*Task description*
Copy out the records that follow, leaving every character as it is.

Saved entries

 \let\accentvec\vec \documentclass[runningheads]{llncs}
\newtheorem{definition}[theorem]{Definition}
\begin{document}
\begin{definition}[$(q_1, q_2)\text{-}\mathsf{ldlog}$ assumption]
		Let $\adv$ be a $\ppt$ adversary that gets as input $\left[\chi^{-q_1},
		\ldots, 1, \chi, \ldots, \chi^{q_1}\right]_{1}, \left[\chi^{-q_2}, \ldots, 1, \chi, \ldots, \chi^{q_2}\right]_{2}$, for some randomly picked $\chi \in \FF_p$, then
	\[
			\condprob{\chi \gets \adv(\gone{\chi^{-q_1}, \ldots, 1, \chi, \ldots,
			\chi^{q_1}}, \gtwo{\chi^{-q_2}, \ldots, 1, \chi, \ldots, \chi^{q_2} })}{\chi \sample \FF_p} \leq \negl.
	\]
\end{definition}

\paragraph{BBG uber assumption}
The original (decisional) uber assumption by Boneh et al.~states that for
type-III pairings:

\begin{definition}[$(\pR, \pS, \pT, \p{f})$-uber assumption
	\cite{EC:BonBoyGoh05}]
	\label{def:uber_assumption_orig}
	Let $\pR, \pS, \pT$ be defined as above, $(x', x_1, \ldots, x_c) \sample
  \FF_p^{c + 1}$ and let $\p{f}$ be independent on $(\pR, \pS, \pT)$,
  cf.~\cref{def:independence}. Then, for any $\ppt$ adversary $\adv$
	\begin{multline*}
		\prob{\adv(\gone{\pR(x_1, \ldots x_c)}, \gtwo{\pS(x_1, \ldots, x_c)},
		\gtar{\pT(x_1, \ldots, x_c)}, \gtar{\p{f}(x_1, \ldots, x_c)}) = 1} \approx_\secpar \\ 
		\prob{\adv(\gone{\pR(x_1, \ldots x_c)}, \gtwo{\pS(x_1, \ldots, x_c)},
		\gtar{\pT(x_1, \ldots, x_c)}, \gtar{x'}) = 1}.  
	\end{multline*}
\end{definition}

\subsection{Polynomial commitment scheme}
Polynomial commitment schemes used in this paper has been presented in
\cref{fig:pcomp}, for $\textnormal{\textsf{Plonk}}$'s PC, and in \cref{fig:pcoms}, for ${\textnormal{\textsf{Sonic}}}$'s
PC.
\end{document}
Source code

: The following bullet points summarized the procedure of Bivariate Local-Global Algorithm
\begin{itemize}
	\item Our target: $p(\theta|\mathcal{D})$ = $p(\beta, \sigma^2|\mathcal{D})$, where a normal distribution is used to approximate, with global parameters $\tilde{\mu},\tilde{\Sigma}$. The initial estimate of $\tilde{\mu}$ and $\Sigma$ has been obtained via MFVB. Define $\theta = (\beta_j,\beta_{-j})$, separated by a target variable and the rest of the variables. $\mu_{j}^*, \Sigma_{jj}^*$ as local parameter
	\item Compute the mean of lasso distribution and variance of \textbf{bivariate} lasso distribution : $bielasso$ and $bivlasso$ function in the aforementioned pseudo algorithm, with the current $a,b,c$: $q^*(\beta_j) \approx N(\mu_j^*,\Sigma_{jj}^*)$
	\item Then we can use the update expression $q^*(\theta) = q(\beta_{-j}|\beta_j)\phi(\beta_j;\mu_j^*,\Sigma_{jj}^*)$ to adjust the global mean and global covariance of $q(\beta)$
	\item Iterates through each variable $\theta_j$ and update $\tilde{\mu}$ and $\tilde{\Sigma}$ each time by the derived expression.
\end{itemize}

*Answer section*
 \let\accentvec\vec \documentclass[runningheads]{llncs}
\newtheorem{definition}[theorem]{Definition}
\begin{document}
\begin{definition}[$(q_1, q_2)\text{-}\mathsf{ldlog}$ assumption]
		Let $\adv$ be a $\ppt$ adversary that gets as input $\left[\chi^{-q_1},
		\ldots, 1, \chi, \ldots, \chi^{q_1}\right]_{1}, \left[\chi^{-q_2}, \ldots, 1, \chi, \ldots, \chi^{q_2}\right]_{2}$, for some randomly picked $\chi \in \FF_p$, then
	\[
			\condprob{\chi \gets \adv(\gone{\chi^{-q_1}, \ldots, 1, \chi, \ldots,
			\chi^{q_1}}, \gtwo{\chi^{-q_2}, \ldots, 1, \chi, \ldots, \chi^{q_2} })}{\chi \sample \FF_p} \leq \negl.
	\]
\end{definition}

\paragraph{BBG uber assumption}
The original (decisional) uber assumption by Boneh et al.~states that for
type-III pairings:

\begin{definition}[$(\pR, \pS, \pT, \p{f})$-uber assumption
	\cite{EC:BonBoyGoh05}]
	\label{def:uber_assumption_orig}
	Let $\pR, \pS, \pT$ be defined as above, $(x', x_1, \ldots, x_c) \sample
  \FF_p^{c + 1}$ and let $\p{f}$ be independent on $(\pR, \pS, \pT)$,
  cf.~\cref{def:independence}. Then, for any $\ppt$ adversary $\adv$
	\begin{multline*}
		\prob{\adv(\gone{\pR(x_1, \ldots x_c)}, \gtwo{\pS(x_1, \ldots, x_c)},
		\gtar{\pT(x_1, \ldots, x_c)}, \gtar{\p{f}(x_1, \ldots, x_c)}) = 1} \approx_\secpar \\ 
		\prob{\adv(\gone{\pR(x_1, \ldots x_c)}, \gtwo{\pS(x_1, \ldots, x_c)},
		\gtar{\pT(x_1, \ldots, x_c)}, \gtar{x'}) = 1}.  
	\end{multline*}
\end{definition}

\subsection{Polynomial commitment scheme}
Polynomial commitment schemes used in this paper has been presented in
\cref{fig:pcomp}, for $\textnormal{\textsf{Plonk}}$'s PC, and in \cref{fig:pcoms}, for ${\textnormal{\textsf{Sonic}}}$'s
PC.
\end{document}
Source code

: The following bullet points summarized the procedure of Bivariate Local-Global Algorithm
\begin{itemize}
	\item Our target: $p(\theta|\mathcal{D})$ = $p(\beta, \sigma^2|\mathcal{D})$, where a normal distribution is used to approximate, with global parameters $\tilde{\mu},\tilde{\Sigma}$. The initial estimate of $\tilde{\mu}$ and $\Sigma$ has been obtained via MFVB. Define $\theta = (\beta_j,\beta_{-j})$, separated by a target variable and the rest of the variables. $\mu_{j}^*, \Sigma_{jj}^*$ as local parameter
	\item Compute the mean of lasso distribution and variance of \textbf{bivariate} lasso distribution : $bielasso$ and $bivlasso$ function in the aforementioned pseudo algorithm, with the current $a,b,c$: $q^*(\beta_j) \approx N(\mu_j^*,\Sigma_{jj}^*)$
	\item Then we can use the update expression $q^*(\theta) = q(\beta_{-j}|\beta_j)\phi(\beta_j;\mu_j^*,\Sigma_{jj}^*)$ to adjust the global mean and global covariance of $q(\beta)$
	\item Iterates through each variable $\theta_j$ and update $\tilde{\mu}$ and $\tilde{\Sigma}$ each time by the derived expression.
\end{itemize}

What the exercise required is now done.